With libraries like fastutil and WebGraph, JGraphT can truly stand on the shoulders of giants :)
I took a look at the dependencies for WebGraph, and in general it looks like those should be fine for the jgrapht-opt module. (As you noted, we try to keep jgrapht-core as light as possible.) However, I did notice compile-time dependencies on jung-api and jung-io, which are needed for the JungAdapter included by WebGraph. It probably wouldn't be great for jgrapht-opt to drag in Jung spuriously.
a) since you already have a Jung adapter, put the JGraphT->WebGraph adapter next to it in WebGraph (instead of inside of JGraphT)

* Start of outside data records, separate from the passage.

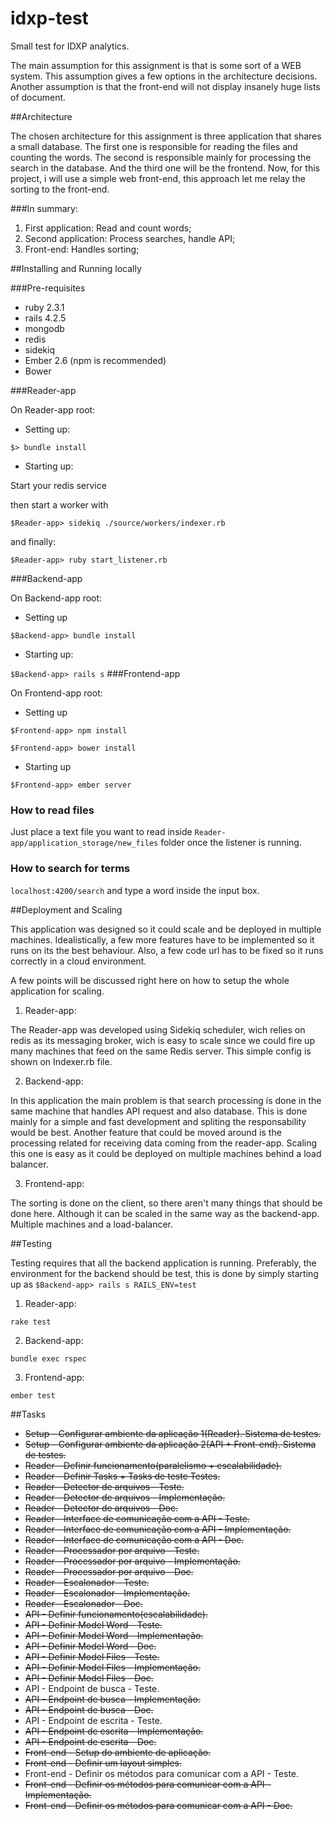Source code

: # idxp-test
Small test for IDXP analytics.

The main assumption for this assignment is that is some sort of a WEB system. This assumption gives a few options in the architecture decisions. Another assumption is that the front-end will not display insanely huge lists of document.

##Architecture

The chosen architecture for this assignment is three application that shares a small database. The first one is responsible for reading the files and counting the words. The second is responsible mainly for processing the search in the database. And the third one will be the frontend. Now, for this project, i will use a simple web front-end, this approach let me relay the sorting to the front-end.

###In summary:

  1. First application: Read and count words;
  2. Second application: Process searches, handle API;
  3. Front-end: Handles sorting;


##Installing and Running locally

###Pre-requisites

* ruby 2.3.1
* rails 4.2.5
* mongodb
* redis
* sidekiq
* Ember 2.6 (npm is recommended)
* Bower



###Reader-app

On Reader-app root:

* Setting up:

`$> bundle install`

* Starting up:

Start your redis service

then start a worker with

`$Reader-app> sidekiq ./source/workers/indexer.rb`

and finally:

`$Reader-app> ruby start_listener.rb`


###Backend-app

On Backend-app root:

* Setting up

`$Backend-app> bundle install`

* Starting up:

`$Backend-app> rails s`
###Frontend-app

On Frontend-app root:

* Setting up

`$Frontend-app> npm install`

`$Frontend-app> bower install`

* Starting up

`$Frontend-app> ember server`



### How to read files

Just place a text file you want to read inside `Reader-app/application_storage/new_files` folder once the listener is running.

### How to search for terms

`localhost:4200/search` and type a word inside the input box.

##Deployment and Scaling

This application was designed so it could scale and be deployed in multiple machines. Idealistically, a few more features have to be implemented so it runs on its the best behaviour.
Also, a few code url has to be fixed so it runs correctly in a cloud environment.

A few points will be discussed right here on how to setup the whole application for scaling.

1.  Reader-app:

The Reader-app was developed using Sidekiq scheduler, wich relies on redis as its messaging broker, wich is easy to scale since we could fire up many machines that feed on the same Redis server. This simple config is shown on Indexer.rb file.

2. Backend-app:

In this application the main problem is that search processing is done in the same machine that handles API request and also database. This is done mainly for a simple and fast development and spliting the responsability would be best. Another feature that could be moved around is the processing related for receiving data coming from the reader-app. Scaling this one is easy as it could be deployed on multiple machines behind a load balancer.

3. Frontend-app:

The sorting is done on the client, so there aren't many things that should be done here. Although it can be scaled in the same way as the backend-app. Multiple machines and a load-balancer.

##Testing

Testing requires that all the backend application is running. Preferably, the environment for the backend should be test, this is done by simply starting up as `$Backend-app> rails s RAILS_ENV=test`

1. Reader-app:

`rake test`

2. Backend-app:

`bundle exec rspec`

3. Frontend-app:

`ember test`



##Tasks

* ~~Setup - Configurar ambiente da aplicação 1(Reader). Sistema de testes.~~
* ~~Setup - Configurar ambiente da aplicação 2(API + Front-end). Sistema de testes.~~
* ~~Reader - Definir funcionamento(paralelismo + escalabilidade).~~
* ~~Reader - Definir Tasks + Tasks de teste Testes.~~
* ~~Reader - Detector de arquivos - Teste.~~
* ~~Reader - Detector de arquivos - Implementação.~~
* ~~Reader - Detector de arquivos - Doc.~~
* ~~Reader - Interface de comunicação com a API - Teste.~~
* ~~Reader - Interface de comunicação com a API - Implementação.~~
* ~~Reader - Interface de comunicação com a API - Doc.~~
* ~~Reader - Processador por arquivo - Teste.~~
* ~~Reader - Processador por arquivo - Implementação.~~
* ~~Reader - Processador por arquivo - Doc.~~
* ~~Reader - Escalonador - Teste.~~
* ~~Reader - Escalonador - Implementação.~~
* ~~Reader - Escalonador - Doc.~~
* ~~API - Definir funcionamento(escalabilidade).~~
* ~~API - Definir Model Word - Teste.~~
* ~~API - Definir Model Word - Implementação.~~
* ~~API - Definir Model Word - Doc.~~
* ~~API - Definir Model Files - Teste.~~
* ~~API - Definir Model Files - Implementação.~~
* ~~API - Definir Model Files - Doc.~~
* API - Endpoint de busca - Teste.
* ~~API - Endpoint de busca - Implementação.~~
* ~~API - Endpoint de busca - Doc.~~
* API - Endpoint de escrita - Teste.
* ~~API - Endpoint de escrita - Implementação.~~
* ~~API - Endpoint de escrita - Doc.~~
* ~~Front-end - Setup do ambiente de aplicação.~~
* ~~Front-end - Definir um layout simples.~~
* Front-end - Definir os métodos para comunicar com a API - Teste.
* ~~Front-end - Definir os métodos para comunicar com a API - Implementação.~~
* ~~Front-end - Definir os métodos para comunicar com a API - Doc.~~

b) move the Jung adapter out of WebGraph into a separate module, and then have the JGraphT->WebGraph adapter in jgrapht-opt depend only on a Jung-free release of WebGraph
There may be other good ways to solve this.
Regarding the license, note that we dual-license under both LGPL and EPL for maximum compatibility. We don't require any copyright assignment; all contributors retain their own copyright on the portions they contributed (same model as Linux).
And on the topic of the BigGraph proposals, if we add something like the iterators you propose, we may want to think about parallel algorithm support at the same time (like the spliterators in Java).
> On 23 Oct 2020, at 11:44, Dimitrios Michail <
dimitrio...@gmail.com> wrote:
>
> thanks a lot for your kind words. Your libraries and research efforts are also very impressive! I remember listening to a talk by Ian Munro about succinct data structures and wondering if there are any actual implementations of similar results.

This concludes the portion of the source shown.